Project Hosts: Boulder County Parks & Open Space, City of Longmont Natural Resources, The Watershed Center
St. Vrain Creek is the largest drainage basin within Boulder County, and despite over a century of impacts from water diversions, development, floods and forest fires, still retains many important natural features, and is home to Federal and State threatened wildlife species like the Preble’s Meadow Jumping Mouse and the Northern Redbelly Dace.

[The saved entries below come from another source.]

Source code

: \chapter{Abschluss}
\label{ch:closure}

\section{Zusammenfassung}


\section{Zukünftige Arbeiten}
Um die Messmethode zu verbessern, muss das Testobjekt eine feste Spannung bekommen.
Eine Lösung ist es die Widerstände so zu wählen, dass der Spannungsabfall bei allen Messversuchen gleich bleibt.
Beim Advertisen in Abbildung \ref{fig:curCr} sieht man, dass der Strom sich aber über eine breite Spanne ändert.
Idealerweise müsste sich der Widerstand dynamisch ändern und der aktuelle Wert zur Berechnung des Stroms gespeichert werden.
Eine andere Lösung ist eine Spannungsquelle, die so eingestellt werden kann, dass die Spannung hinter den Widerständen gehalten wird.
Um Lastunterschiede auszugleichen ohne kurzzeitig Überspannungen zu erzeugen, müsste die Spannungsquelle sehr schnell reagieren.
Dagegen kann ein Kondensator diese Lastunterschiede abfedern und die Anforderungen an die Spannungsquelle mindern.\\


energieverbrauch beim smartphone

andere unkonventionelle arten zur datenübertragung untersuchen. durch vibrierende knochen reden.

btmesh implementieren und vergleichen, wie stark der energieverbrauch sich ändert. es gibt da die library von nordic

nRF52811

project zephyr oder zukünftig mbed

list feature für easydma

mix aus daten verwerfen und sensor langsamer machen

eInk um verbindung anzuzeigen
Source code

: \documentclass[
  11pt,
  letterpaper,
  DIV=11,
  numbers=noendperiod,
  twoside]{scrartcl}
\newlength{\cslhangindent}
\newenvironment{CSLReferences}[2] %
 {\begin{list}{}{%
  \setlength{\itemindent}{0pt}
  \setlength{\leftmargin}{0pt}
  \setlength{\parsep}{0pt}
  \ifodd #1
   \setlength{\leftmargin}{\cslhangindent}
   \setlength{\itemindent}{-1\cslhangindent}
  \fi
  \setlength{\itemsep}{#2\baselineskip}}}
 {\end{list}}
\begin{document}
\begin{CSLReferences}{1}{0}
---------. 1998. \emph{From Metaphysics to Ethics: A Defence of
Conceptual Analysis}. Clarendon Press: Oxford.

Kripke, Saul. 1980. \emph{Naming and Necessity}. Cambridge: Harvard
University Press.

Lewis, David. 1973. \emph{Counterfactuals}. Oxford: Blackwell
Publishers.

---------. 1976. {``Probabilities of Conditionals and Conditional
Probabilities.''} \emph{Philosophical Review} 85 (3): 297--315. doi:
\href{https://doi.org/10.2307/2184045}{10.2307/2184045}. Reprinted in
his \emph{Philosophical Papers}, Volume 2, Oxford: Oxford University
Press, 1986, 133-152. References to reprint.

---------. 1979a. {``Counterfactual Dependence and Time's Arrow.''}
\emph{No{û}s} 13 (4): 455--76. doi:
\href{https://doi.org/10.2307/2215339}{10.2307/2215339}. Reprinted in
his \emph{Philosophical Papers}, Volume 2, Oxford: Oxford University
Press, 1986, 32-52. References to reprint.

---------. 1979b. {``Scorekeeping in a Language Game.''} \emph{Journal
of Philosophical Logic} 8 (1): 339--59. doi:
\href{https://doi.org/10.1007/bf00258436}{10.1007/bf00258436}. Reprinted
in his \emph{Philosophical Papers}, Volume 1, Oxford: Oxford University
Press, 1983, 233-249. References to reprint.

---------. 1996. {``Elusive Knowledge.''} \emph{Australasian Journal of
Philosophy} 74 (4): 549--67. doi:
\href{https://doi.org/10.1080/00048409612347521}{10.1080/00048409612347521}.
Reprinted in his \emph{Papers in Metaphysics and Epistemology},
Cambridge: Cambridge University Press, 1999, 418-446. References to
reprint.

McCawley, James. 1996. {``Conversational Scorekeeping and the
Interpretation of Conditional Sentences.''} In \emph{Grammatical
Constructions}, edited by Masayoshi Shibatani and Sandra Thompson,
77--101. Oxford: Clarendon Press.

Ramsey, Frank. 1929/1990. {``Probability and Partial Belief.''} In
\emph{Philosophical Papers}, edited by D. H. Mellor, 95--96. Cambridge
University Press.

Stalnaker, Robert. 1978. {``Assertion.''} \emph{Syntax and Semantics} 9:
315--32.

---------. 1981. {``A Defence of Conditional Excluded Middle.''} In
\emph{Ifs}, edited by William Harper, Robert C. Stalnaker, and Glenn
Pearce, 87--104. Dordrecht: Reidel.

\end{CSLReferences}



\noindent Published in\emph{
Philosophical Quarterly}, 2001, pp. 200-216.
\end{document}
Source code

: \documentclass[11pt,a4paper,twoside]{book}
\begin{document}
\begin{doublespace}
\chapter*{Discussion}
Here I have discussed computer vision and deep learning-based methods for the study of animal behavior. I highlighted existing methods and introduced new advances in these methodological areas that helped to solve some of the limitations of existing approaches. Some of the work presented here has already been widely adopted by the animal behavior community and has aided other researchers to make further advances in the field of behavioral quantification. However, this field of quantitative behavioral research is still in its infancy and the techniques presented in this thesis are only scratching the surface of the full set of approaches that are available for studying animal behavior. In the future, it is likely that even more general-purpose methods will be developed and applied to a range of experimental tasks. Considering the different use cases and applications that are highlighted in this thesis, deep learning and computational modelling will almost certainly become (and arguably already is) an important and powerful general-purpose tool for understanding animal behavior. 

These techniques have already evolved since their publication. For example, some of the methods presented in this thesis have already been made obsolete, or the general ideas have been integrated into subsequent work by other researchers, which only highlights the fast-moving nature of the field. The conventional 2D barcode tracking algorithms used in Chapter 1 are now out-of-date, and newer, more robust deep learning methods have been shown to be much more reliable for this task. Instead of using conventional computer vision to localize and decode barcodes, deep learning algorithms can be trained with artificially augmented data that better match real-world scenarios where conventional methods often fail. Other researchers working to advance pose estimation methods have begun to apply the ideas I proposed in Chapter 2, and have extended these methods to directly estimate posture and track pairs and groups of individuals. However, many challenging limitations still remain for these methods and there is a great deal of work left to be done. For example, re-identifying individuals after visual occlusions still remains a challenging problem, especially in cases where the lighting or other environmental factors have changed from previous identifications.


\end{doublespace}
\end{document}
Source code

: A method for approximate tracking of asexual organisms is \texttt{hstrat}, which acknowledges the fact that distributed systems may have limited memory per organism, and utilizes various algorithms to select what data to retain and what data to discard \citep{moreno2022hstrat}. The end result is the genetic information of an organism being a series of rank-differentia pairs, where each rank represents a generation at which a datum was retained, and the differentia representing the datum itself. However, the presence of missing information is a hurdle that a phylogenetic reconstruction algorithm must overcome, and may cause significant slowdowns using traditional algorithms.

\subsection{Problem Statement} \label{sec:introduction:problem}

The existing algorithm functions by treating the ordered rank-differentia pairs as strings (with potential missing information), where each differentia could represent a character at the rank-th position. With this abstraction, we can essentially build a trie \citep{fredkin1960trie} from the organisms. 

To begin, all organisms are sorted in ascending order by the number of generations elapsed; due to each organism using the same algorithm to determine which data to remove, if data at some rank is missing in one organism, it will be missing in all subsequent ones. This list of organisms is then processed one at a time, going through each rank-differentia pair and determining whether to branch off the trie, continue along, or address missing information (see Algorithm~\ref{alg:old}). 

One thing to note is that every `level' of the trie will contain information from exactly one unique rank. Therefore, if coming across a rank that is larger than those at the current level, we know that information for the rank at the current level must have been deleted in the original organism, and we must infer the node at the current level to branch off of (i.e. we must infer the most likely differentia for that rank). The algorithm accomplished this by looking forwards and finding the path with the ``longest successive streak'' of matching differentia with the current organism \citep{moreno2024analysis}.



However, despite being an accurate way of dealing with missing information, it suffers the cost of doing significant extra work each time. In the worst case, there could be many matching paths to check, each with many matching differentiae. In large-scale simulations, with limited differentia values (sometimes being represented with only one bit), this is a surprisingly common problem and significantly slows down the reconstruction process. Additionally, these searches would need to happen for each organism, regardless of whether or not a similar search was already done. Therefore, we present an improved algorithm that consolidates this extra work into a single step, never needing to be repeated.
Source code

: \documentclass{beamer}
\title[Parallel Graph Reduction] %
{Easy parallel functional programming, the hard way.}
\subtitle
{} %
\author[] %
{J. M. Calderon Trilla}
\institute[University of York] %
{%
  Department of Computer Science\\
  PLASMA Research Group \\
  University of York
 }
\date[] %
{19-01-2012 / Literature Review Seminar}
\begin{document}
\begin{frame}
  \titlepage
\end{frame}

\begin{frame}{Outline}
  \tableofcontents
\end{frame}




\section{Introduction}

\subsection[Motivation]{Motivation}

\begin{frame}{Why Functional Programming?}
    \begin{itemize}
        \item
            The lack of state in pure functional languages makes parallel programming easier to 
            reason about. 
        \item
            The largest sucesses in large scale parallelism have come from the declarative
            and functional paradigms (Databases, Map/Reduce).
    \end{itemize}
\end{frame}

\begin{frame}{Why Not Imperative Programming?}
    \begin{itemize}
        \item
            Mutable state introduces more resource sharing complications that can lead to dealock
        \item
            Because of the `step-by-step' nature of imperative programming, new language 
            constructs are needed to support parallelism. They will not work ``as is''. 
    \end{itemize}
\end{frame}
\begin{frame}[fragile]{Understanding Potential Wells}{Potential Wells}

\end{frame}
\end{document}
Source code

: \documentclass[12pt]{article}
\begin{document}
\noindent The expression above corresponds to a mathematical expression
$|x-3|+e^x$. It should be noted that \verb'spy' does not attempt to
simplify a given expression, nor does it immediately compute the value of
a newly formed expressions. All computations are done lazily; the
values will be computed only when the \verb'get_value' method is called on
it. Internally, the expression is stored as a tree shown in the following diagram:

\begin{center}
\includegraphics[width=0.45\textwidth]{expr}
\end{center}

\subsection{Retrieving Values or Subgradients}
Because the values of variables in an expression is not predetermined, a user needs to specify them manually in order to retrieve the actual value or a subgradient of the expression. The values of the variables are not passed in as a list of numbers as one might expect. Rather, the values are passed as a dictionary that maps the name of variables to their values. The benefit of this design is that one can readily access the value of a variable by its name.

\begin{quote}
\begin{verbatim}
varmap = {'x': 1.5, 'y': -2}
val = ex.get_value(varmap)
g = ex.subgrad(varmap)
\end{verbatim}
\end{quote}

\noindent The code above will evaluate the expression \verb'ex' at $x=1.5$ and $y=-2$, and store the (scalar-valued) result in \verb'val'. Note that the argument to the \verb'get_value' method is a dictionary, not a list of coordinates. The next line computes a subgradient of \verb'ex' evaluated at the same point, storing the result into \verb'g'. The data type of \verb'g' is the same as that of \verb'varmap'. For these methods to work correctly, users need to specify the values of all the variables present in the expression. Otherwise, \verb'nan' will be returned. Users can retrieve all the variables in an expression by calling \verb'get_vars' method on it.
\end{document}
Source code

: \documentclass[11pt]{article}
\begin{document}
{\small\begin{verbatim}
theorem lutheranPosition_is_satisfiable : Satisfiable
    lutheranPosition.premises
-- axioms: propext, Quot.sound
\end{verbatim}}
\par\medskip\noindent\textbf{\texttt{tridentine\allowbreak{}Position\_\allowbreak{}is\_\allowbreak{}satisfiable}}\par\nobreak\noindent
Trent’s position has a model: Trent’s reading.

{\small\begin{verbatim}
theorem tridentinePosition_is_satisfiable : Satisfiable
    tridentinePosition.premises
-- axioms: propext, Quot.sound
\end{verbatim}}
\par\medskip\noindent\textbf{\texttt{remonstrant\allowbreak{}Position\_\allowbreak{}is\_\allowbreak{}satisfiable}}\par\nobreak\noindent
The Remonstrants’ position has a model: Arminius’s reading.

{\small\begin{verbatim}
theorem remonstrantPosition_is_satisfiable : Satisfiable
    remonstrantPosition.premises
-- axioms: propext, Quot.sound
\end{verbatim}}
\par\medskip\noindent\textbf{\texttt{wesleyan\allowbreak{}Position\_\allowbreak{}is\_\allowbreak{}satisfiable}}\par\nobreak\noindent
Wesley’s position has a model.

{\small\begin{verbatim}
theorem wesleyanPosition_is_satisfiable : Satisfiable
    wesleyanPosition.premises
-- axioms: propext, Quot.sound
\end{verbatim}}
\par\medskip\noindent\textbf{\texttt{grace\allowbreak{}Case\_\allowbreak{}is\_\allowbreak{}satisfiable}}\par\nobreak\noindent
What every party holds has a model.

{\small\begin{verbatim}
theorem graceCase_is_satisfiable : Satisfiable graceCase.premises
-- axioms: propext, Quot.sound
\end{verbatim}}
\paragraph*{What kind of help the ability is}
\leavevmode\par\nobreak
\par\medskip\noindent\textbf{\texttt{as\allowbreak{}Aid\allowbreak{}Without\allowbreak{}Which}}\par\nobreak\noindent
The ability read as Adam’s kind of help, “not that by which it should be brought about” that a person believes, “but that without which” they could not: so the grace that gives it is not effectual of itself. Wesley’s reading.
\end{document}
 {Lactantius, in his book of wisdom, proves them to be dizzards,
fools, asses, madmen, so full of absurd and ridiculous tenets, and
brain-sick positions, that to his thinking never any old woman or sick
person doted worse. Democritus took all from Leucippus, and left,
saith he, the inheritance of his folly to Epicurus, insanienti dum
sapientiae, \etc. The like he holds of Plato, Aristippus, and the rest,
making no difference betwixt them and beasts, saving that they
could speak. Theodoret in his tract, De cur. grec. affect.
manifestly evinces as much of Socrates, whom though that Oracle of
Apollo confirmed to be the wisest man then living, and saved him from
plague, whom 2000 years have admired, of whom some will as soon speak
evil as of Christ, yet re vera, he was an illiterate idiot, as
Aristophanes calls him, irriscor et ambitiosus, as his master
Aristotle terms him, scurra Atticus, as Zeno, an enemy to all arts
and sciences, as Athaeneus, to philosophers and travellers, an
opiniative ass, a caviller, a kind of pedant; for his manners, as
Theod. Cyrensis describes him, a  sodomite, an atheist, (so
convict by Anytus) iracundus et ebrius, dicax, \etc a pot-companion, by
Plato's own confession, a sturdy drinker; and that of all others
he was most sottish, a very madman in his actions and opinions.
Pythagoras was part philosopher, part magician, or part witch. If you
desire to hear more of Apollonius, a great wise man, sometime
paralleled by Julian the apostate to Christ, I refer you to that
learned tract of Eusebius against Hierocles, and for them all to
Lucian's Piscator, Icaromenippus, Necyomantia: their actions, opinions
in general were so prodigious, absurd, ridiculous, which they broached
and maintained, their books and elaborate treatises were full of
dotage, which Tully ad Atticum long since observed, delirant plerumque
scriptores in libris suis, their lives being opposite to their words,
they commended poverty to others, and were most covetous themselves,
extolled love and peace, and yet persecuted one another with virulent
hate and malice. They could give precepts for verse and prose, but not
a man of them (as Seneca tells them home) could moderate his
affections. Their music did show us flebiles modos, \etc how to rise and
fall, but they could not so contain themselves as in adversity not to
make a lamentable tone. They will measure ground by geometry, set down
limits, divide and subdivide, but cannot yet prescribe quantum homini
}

In 2013, a historic flood event breached a dozen ponds and reservoirs along St. Vrain Creek between Lyons and Longmont, CO resulting in substantial flood damage throughout the corridor. In 2020, the largest wildfire in Boulder County history burned over 10,000 acres of forested watershed resulting in heavy sedimentation and high flows. In response to these events, several county, municipal, non-profit, and private stakeholders collaborated on several restoration projects throughout the St. Vrain Creek corridor, as well as in multiple other watersheds throughout Boulder County.
On this field trip, we will visit several restoration projects along St. Vrain Creek, highlighting multiple goals and objectives seeking to boost ecosystem function, uplift habitat quality, increase climate resilience and protect water resources and communities from future flood and fire events.
Transportation is provided between sites, but walking within sites will include on-trail, gravel paths as well as off-trail terrain on uneven ground.
Recommended for field trip: long pants, long-sleeves and layered clothing, sturdy closed-toed shoes, sunhat, sunglasses, sunscreen, water bottle.
Meals & Logistics: Lunch and bathrooms will be provided at the third stop, Pella Crossing. See the detailed description below.
Left to right: Beaver dam in restoration site in Lyons, CO. Channel reconstruction at restoration in Hygiene, CO.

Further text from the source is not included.